Collected data
┌──

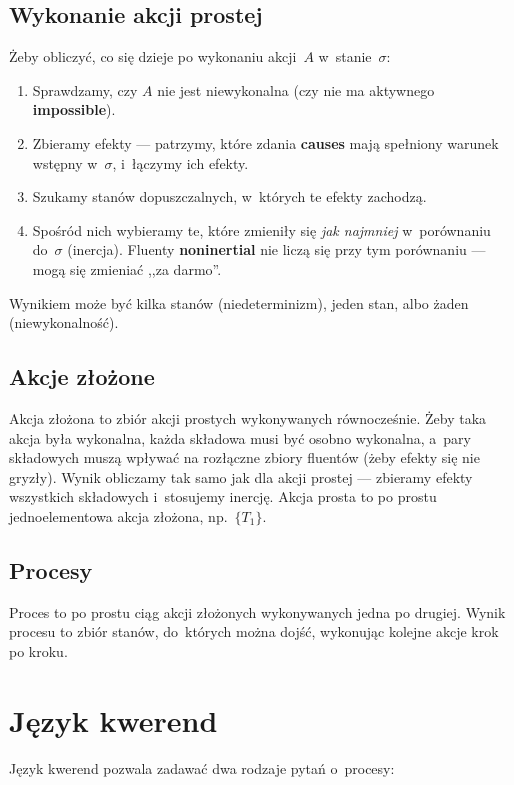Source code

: \documentclass[11pt,a4paper]{article}
\newcommand{\causes}{\textbf{causes}}
\newcommand{\impossible}{\textbf{impossible}}
\newcommand{\noninertial}{\textbf{noninertial}}
\begin{document}
\subsection*{Wykonanie akcji prostej}
Żeby obliczyć, co się dzieje po wykonaniu akcji~$A$ w~stanie~$\sigma$:
\begin{enumerate}
  \item Sprawdzamy, czy $A$ nie jest niewykonalna (czy nie ma aktywnego \impossible{}).
  \item Zbieramy efekty --- patrzymy, które zdania \causes{} mają spełniony warunek
        wstępny w~$\sigma$, i~łączymy ich efekty.
  \item Szukamy stanów dopuszczalnych, w~których te efekty zachodzą.
  \item Spośród nich wybieramy te, które zmieniły się \emph{jak najmniej}
        w~porównaniu do~$\sigma$ (inercja). Fluenty \noninertial{} nie liczą się
        przy tym porównaniu --- mogą się zmieniać ,,za darmo''.
\end{enumerate}
Wynikiem może być kilka stanów (niedeterminizm), jeden stan, albo żaden (niewykonalność).

\subsection*{Akcje złożone}
Akcja złożona to zbiór akcji prostych wykonywanych równocześnie.
Żeby taka akcja była wykonalna, każda składowa musi być osobno wykonalna,
a~pary składowych muszą wpływać na rozłączne zbiory fluentów
(żeby efekty się nie gryzły). Wynik obliczamy tak samo jak dla akcji prostej
--- zbieramy efekty wszystkich składowych i~stosujemy inercję.
Akcja prosta to po prostu jednoelementowa akcja złożona, np.~$\{T_1\}$.

\subsection*{Procesy}
Proces to po prostu ciąg akcji złożonych wykonywanych jedna po drugiej.
Wynik procesu to zbiór stanów, do~których można dojść, wykonując kolejne
akcje krok po kroku.

\section{Język kwerend}

Język kwerend pozwala zadawać dwa rodzaje pytań o~procesy:
\end{document}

└──

- **Exercise objective**: Carry over each record above character for character, with the pictures left out.

- **Finished exercise**:
Source code

: \documentclass[11pt,a4paper]{article}
\newcommand{\causes}{\textbf{causes}}
\newcommand{\impossible}{\textbf{impossible}}
\newcommand{\noninertial}{\textbf{noninertial}}
\begin{document}
\subsection*{Wykonanie akcji prostej}
Żeby obliczyć, co się dzieje po wykonaniu akcji~$A$ w~stanie~$\sigma$:
\begin{enumerate}
  \item Sprawdzamy, czy $A$ nie jest niewykonalna (czy nie ma aktywnego \impossible{}).
  \item Zbieramy efekty --- patrzymy, które zdania \causes{} mają spełniony warunek
        wstępny w~$\sigma$, i~łączymy ich efekty.
  \item Szukamy stanów dopuszczalnych, w~których te efekty zachodzą.
  \item Spośród nich wybieramy te, które zmieniły się \emph{jak najmniej}
        w~porównaniu do~$\sigma$ (inercja). Fluenty \noninertial{} nie liczą się
        przy tym porównaniu --- mogą się zmieniać ,,za darmo''.
\end{enumerate}
Wynikiem może być kilka stanów (niedeterminizm), jeden stan, albo żaden (niewykonalność).

\subsection*{Akcje złożone}
Akcja złożona to zbiór akcji prostych wykonywanych równocześnie.
Żeby taka akcja była wykonalna, każda składowa musi być osobno wykonalna,
a~pary składowych muszą wpływać na rozłączne zbiory fluentów
(żeby efekty się nie gryzły). Wynik obliczamy tak samo jak dla akcji prostej
--- zbieramy efekty wszystkich składowych i~stosujemy inercję.
Akcja prosta to po prostu jednoelementowa akcja złożona, np.~$\{T_1\}$.

\subsection*{Procesy}
Proces to po prostu ciąg akcji złożonych wykonywanych jedna po drugiej.
Wynik procesu to zbiór stanów, do~których można dojść, wykonując kolejne
akcje krok po kroku.

\section{Język kwerend}

Język kwerend pozwala zadawać dwa rodzaje pytań o~procesy:
\end{document}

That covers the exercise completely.